▶ Assigned task:
The result should be an exact copy of the data, free of pictures.

Plain-text document sources
++++++++

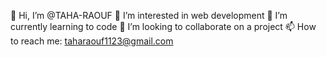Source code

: 👋 Hi, I’m @TAHA-RAOUF
👀 I’m interested in web development
🌱 I’m currently learning to code
💞️ I’m looking to collaborate on a project
📫 How to reach me: taharaouf1123@gmail.com

<!---
TAHA-RAOUF/TAHA-RAOUF is a ✨ special ✨ repository because its `README.md` (this file) appears on your GitHub profile.
You can click the Preview link to take a look at your changes.
--->
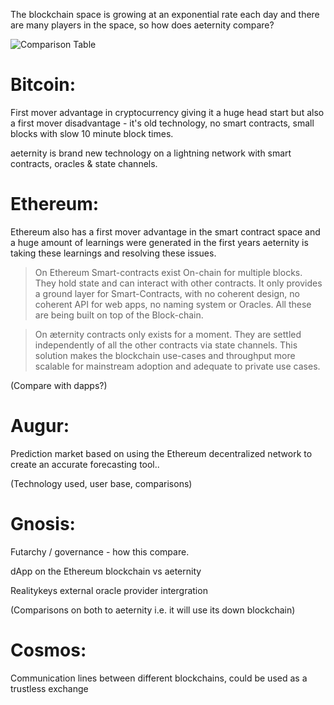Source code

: The blockchain space is growing at an exponential rate each day and there are many players in the space, so how does aeternity compare?

![Comparison Table](http://i67.tinypic.com/e0g4z4.png)

# Bitcoin: 

First mover advantage in cryptocurrency giving it a huge head start but also a first mover disadvantage - it's old technology, no smart contracts, small blocks with slow 10 minute block times. 

aeternity is brand new technology on a lightning network with smart contracts, oracles & state channels.

# Ethereum: 

Ethereum also has a first mover advantage in the smart contract space and a huge amount of learnings were generated in the first years aeternity is taking these learnings and resolving these issues.

> On Ethereum Smart-contracts exist On-chain for multiple blocks. They hold state and can interact with other contracts. It only provides a ground layer for Smart-Contracts, with no coherent design, no coherent API for web apps, no naming system or Oracles. All these are being built on top of the Block-chain.

> On æternity contracts only exists for a moment. They are settled independently of all the other contracts via state channels. This solution makes the blockchain use-cases and throughput more scalable for mainstream adoption and adequate to private use cases.

(Compare with dapps?) 

# Augur: 

Prediction market based on using the Ethereum decentralized network to create an accurate forecasting tool.. 

(Technology used, user base, comparisons) 


# Gnosis:

Futarchy / governance - how this compare. 

dApp on the Ethereum blockchain vs aeternity

Realitykeys external oracle provider intergration

(Comparisons on both to aeternity i.e. it will use its down blockchain)

# Cosmos:

Communication lines between different blockchains, could be used as a trustless exchange 





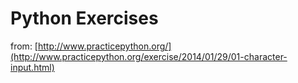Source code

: # Python Exercises

from: [http://www.practicepython.org/](http://www.practicepython.org/exercise/2014/01/29/01-character-input.html)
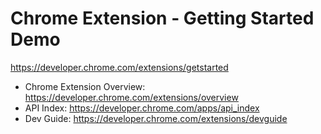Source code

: # Chrome Extension - Getting Started Demo

https://developer.chrome.com/extensions/getstarted

- Chrome Extension Overview: https://developer.chrome.com/extensions/overview
- API Index: https://developer.chrome.com/apps/api_index
- Dev Guide: https://developer.chrome.com/extensions/devguide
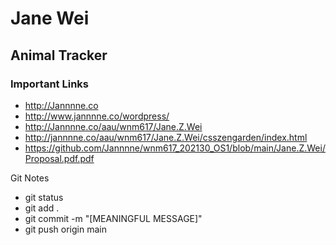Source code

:# Jane Wei

## Animal Tracker

### Important Links

- http://Jannnne.co
- http://www.jannnne.co/wordpress/
- http://Jannnne.co/aau/wnm617/Jane.Z.Wei
- http://jannnne.co/aau/wnm617/Jane.Z.Wei/csszengarden/index.html
- https://github.com/Jannnne/wnm617_202130_OS1/blob/main/Jane.Z.Wei/Proposal.pdf.pdf

Git Notes
- git status
- git add .
- git commit -m "[MEANINGFUL MESSAGE]"
- git push origin main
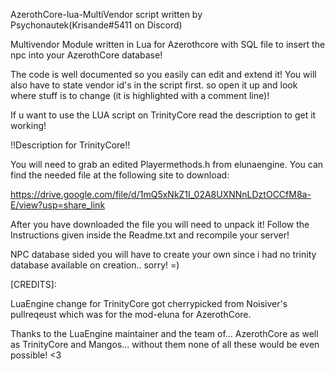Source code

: AzerothCore-lua-MultiVendor script written by Psychonautek(Krisande#5411 on Discord)

Multivendor Module written in Lua for Azerothcore with SQL file to insert the npc into your AzerothCore database! 

The code is well documented so you easily can edit and extend it! You will also have to state vendor id's in the script first. so open it up and look where stuff is to change (it is highlighted with a comment line)!

If u want to use the LUA script on TrinityCore read the description to get it working!




!!Description for TrinityCore!!

You will need to grab an edited Playermethods.h from elunaengine. You can find the needed file at the following site to download:

https://drive.google.com/file/d/1mQ5xNkZ1I_02A8UXNNnLDztOCCfM8a-E/view?usp=share_link


After you have downloaded the file you will need to unpack it! Follow the Instructions given inside the Readme.txt and recompile your server!


NPC database sided you will have to create your own since i had no trinity database available on creation.. sorry! =)


[CREDITS]:

LuaEngine change for TrinityCore got cherrypicked from Noisiver's pullreqeust which was for the mod-eluna for AzerothCore.

Thanks to the LuaEngine maintainer and the team of... AzerothCore as well as TrinityCore and Mangos... without them none of all these would be even possible! <3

++++++++

▶ Result of this task:
Source code

: 👋 Hi, I’m @TAHA-RAOUF
👀 I’m interested in web development
🌱 I’m currently learning to code
💞️ I’m looking to collaborate on a project
📫 How to reach me: taharaouf1123@gmail.com

<!---
TAHA-RAOUF/TAHA-RAOUF is a ✨ special ✨ repository because its `README.md` (this file) appears on your GitHub profile.
You can click the Preview link to take a look at your changes.
--->
Source code

: The blockchain space is growing at an exponential rate each day and there are many players in the space, so how does aeternity compare?

![Comparison Table](http://i67.tinypic.com/e0g4z4.png)

# Bitcoin: 

First mover advantage in cryptocurrency giving it a huge head start but also a first mover disadvantage - it's old technology, no smart contracts, small blocks with slow 10 minute block times. 

aeternity is brand new technology on a lightning network with smart contracts, oracles & state channels.

# Ethereum: 

Ethereum also has a first mover advantage in the smart contract space and a huge amount of learnings were generated in the first years aeternity is taking these learnings and resolving these issues.

> On Ethereum Smart-contracts exist On-chain for multiple blocks. They hold state and can interact with other contracts. It only provides a ground layer for Smart-Contracts, with no coherent design, no coherent API for web apps, no naming system or Oracles. All these are being built on top of the Block-chain.

> On æternity contracts only exists for a moment. They are settled independently of all the other contracts via state channels. This solution makes the blockchain use-cases and throughput more scalable for mainstream adoption and adequate to private use cases.

(Compare with dapps?) 

# Augur: 

Prediction market based on using the Ethereum decentralized network to create an accurate forecasting tool.. 

(Technology used, user base, comparisons) 


# Gnosis:

Futarchy / governance - how this compare. 

dApp on the Ethereum blockchain vs aeternity

Realitykeys external oracle provider intergration

(Comparisons on both to aeternity i.e. it will use its down blockchain)

# Cosmos:

Communication lines between different blockchains, could be used as a trustless exchange 





Source code

: # Python Exercises

from: [http://www.practicepython.org/](http://www.practicepython.org/exercise/2014/01/29/01-character-input.html)
Source code

: # Chrome Extension - Getting Started Demo

https://developer.chrome.com/extensions/getstarted

- Chrome Extension Overview: https://developer.chrome.com/extensions/overview
- API Index: https://developer.chrome.com/apps/api_index
- Dev Guide: https://developer.chrome.com/extensions/devguide
Source code

:# Jane Wei

## Animal Tracker

### Important Links

- http://Jannnne.co
- http://www.jannnne.co/wordpress/
- http://Jannnne.co/aau/wnm617/Jane.Z.Wei
- http://jannnne.co/aau/wnm617/Jane.Z.Wei/csszengarden/index.html
- https://github.com/Jannnne/wnm617_202130_OS1/blob/main/Jane.Z.Wei/Proposal.pdf.pdf

Git Notes
- git status
- git add .
- git commit -m "[MEANINGFUL MESSAGE]"
- git push origin main
Source code

: AzerothCore-lua-MultiVendor script written by Psychonautek(Krisande#5411 on Discord)

Multivendor Module written in Lua for Azerothcore with SQL file to insert the npc into your AzerothCore database! 

The code is well documented so you easily can edit and extend it! You will also have to state vendor id's in the script first. so open it up and look where stuff is to change (it is highlighted with a comment line)!

If u want to use the LUA script on TrinityCore read the description to get it working!




!!Description for TrinityCore!!

You will need to grab an edited Playermethods.h from elunaengine. You can find the needed file at the following site to download:

https://drive.google.com/file/d/1mQ5xNkZ1I_02A8UXNNnLDztOCCfM8a-E/view?usp=share_link


After you have downloaded the file you will need to unpack it! Follow the Instructions given inside the Readme.txt and recompile your server!


NPC database sided you will have to create your own since i had no trinity database available on creation.. sorry! =)


[CREDITS]:

LuaEngine change for TrinityCore got cherrypicked from Noisiver's pullreqeust which was for the mod-eluna for AzerothCore.

Thanks to the LuaEngine maintainer and the team of... AzerothCore as well as TrinityCore and Mangos... without them none of all these would be even possible! <3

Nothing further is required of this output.